This HP team has a stunning design, great performance and great autonomy. The only downside is that this is paid for.
The laptop market for work is riddled with equipment with amazing performance in a horrendous body, as if work has to be ceremonious and gray. The HP Dragonfly is a very honorable exception that combines elegance, power and a price that makes it not for any worker.
HP has opted for a magnesium body so light and strong that it wouldn’t clash on Captain America’s shield. The Dragonfly lives up to its name and it seems that if it could flap its wings it would float without a problem. On the lap it is as comfortable as it is imperceptible and in the backpack its little kilo goes completely unnoticed even after a day of walks, meters and stairs.
The design is spectacular; Delicate and elegant without being boring and with space for the modernized company logo.
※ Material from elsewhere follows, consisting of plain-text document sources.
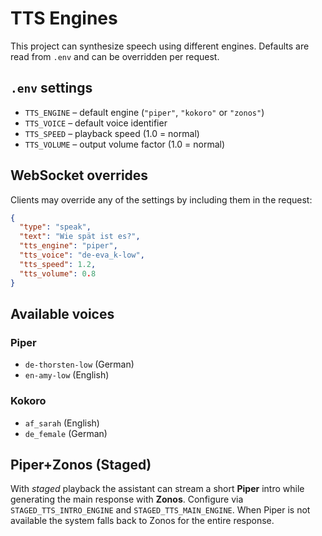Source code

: # TTS Engines

This project can synthesize speech using different engines. Defaults are read from `.env` and can be overridden per request.

## `.env` settings

- `TTS_ENGINE` – default engine (`"piper"`, `"kokoro"` or `"zonos"`)
- `TTS_VOICE` – default voice identifier
- `TTS_SPEED` – playback speed (1.0 = normal)
- `TTS_VOLUME` – output volume factor (1.0 = normal)

## WebSocket overrides

Clients may override any of the settings by including them in the request:

```json
{
  "type": "speak",
  "text": "Wie spät ist es?",
  "tts_engine": "piper",
  "tts_voice": "de-eva_k-low",
  "tts_speed": 1.2,
  "tts_volume": 0.8
}
```

## Available voices

### Piper
- `de-thorsten-low` (German)
- `en-amy-low` (English)

### Kokoro
- `af_sarah` (English)
- `de_female` (German)

## Piper+Zonos (Staged)

With *staged* playback the assistant can stream a short **Piper** intro while
generating the main response with **Zonos**. Configure via
`STAGED_TTS_INTRO_ENGINE` and `STAGED_TTS_MAIN_ENGINE`. When Piper is not
available the system falls back to Zonos for the entire response.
Open, both its keyboard and its trackapd -magnificent, later we will talk about them- and a huge screen with hardly any margins. In addition, its body resists fingerprints , so it can be carried from one side to the other without fear that it ends up plagued by stains that darken the finish.
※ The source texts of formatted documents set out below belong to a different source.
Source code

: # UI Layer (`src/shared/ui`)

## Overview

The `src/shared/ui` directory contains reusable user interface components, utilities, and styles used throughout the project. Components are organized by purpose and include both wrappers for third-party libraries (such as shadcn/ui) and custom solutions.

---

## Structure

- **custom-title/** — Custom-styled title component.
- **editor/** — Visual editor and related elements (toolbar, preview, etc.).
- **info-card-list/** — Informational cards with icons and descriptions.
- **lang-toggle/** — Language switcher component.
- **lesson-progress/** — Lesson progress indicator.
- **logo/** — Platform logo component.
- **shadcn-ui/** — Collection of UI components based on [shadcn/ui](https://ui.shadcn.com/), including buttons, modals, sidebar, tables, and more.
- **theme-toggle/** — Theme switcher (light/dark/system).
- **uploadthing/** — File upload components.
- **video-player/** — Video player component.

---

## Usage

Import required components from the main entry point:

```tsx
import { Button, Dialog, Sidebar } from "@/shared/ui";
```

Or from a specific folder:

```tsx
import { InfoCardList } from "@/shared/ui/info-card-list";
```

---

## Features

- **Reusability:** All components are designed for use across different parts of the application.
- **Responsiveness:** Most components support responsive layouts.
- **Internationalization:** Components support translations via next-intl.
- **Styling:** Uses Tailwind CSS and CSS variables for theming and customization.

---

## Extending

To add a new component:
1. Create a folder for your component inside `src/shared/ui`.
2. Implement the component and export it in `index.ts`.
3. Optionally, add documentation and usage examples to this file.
On the left side we find the power button, the Kensington security port and a USB, while on the right there is an HDMI, headphone jack and two USB-C from which it can be charged. There is no gap anywhere for his pencil, which tries to fill this gap with magnetism (literal; it is magnetized). It is appreciated, but experience says it will end up forgotten in a pocket or lost on a table.
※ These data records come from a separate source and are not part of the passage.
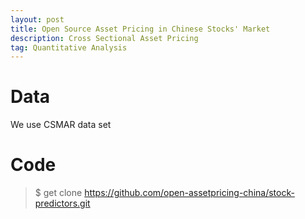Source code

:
 ```yaml
---
layout: post 
title: Open Source Asset Pricing in Chinese Stocks' Market
description: Cross Sectional Asset Pricing
tag: Quantitative Analysis
---
```


# Data
We use CSMAR data set

# Code
> $ get clone https://github.com/open-assetpricing-china/stock-predictors.git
It is a sober and elegant team that manages not to be boring or, worse, a lot. It has personality thanks to its lines, its color or its materials. Even the tab that blocks the webcam shows lines that give some life to an element that rarely has it. This, incidentally, is one of the two biometric unlocking measures together with the increasingly common – and decidedly more secure – fingerprint reader. It works correctly and without buts, which is the best that can be said about this type of tool.
In the design section we must also talk about the power supply . It is generally like an eighties jacket: ignored, oversized and, if possible, kept deep in the closet. In the case of the Dragonfly, we have, paraphrasing Daniel Diges, something small.
The cable is textile and has a piece to wind it over the body of the source, which means that it occupies little more than a telephone. The plug part, unfortunately, cannot be reduced much further, although overall the average is satisfactory.
Autonomy makes carrying a source and cable on top optional. In principle, one day of work will not be a problem . It may even come in strong if a last-minute brown emerges. Now, you will come home just like the person who uses it: with the right energies and wanting to end the day.
Therefore, it is clear that the HP Dragonfly has a great body and everything that surrounds it has an aspect in keeping with its price (from the 1,820 euros of the most economical configuration -to say something- to the 2,467 euros of the most expensive -reduced by ; the original is just over 3,000-). The next question, logically, is if everything is flowing as expected inside and the answer is yes with an asterisk in the form of a processor.
The Intel i5 and i7 that it assembles, without being bad, can fall short for its price, more on paper than on a daily basis. The eighth generation of these processors is equivalent to the millennials that, without being boomers , begin to be overwhelmed by the Z generation (or tenth, in the case of Intel). They go like a shot and pay with solvency, but their knees already hurt and they sigh when sitting down. Old age is near and the shadow of obsolescence – like that of baldness – looms.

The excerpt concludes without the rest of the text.